Recent research focus of the stochastic modeling group has been problems that come out of various applications (mostly from the service industry), healthcare operations, and emergency response systems. In line with this focus, the group has formed interdisciplinary research partnerships with a number of researchers and academics from other academic units within and outside the University of North Carolina and the industry. These other units and institutions include UNC School of Nursing, UNC School of Medicine, UNC Gillings School of Global Public Health, UNC Kenan-Flagler Business School, UNC Health Care, Wake Forest University School of Medicine, NC State Department of Industrial Engineering, NC State Poole School of Management, and IBM. The group has also successfully incorporated its research in the courses it offers on stochastic modeling primarily through the special topic courses given at the graduate level, the Masters Paper courses, and the Honors theses supervised at the undergraduate level.

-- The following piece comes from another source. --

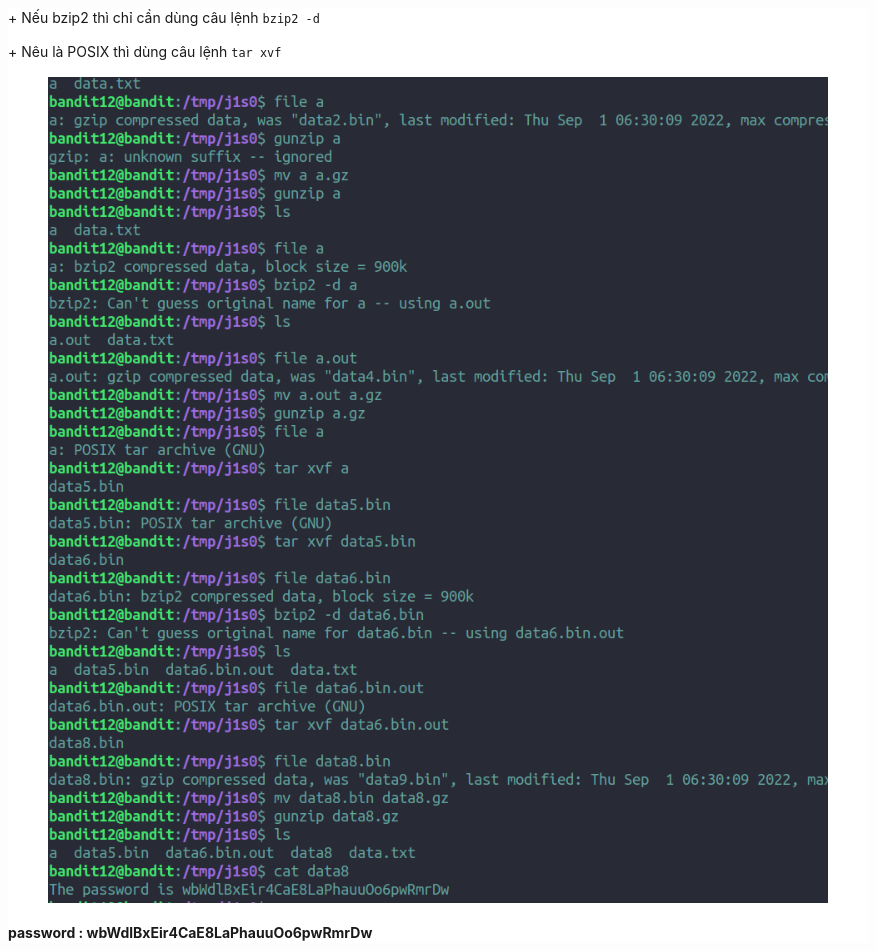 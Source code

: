 \+ Nếu  bzip2 thì chỉ cần dùng câu lệnh `bzip2 -d`&#x20;

\+ Nêu là POSIX thì dùng câu lệnh `tar xvf`&#x20;

<figure><img src=".gitbook/assets/image (6) (1) (2).png" alt=""><figcaption></figcaption></figure>

**password : wbWdlBxEir4CaE8LaPhauuOo6pwRmrDw**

Members of the stochastic modeling group have been serving in the editorial boards of journals like Operations Research, Management Science, Queueing Systems, IISE Transactions, Healthcare Management Science, and Mathematical Methods of Operations Research and in professional organizations (most prominently, INFORMS, the Institute for Operations Research and Management Sciences). Their research is mostly funded through grants from the National Science Foundation. Former students of this group have gone on to have successful careers in academia as well as industry.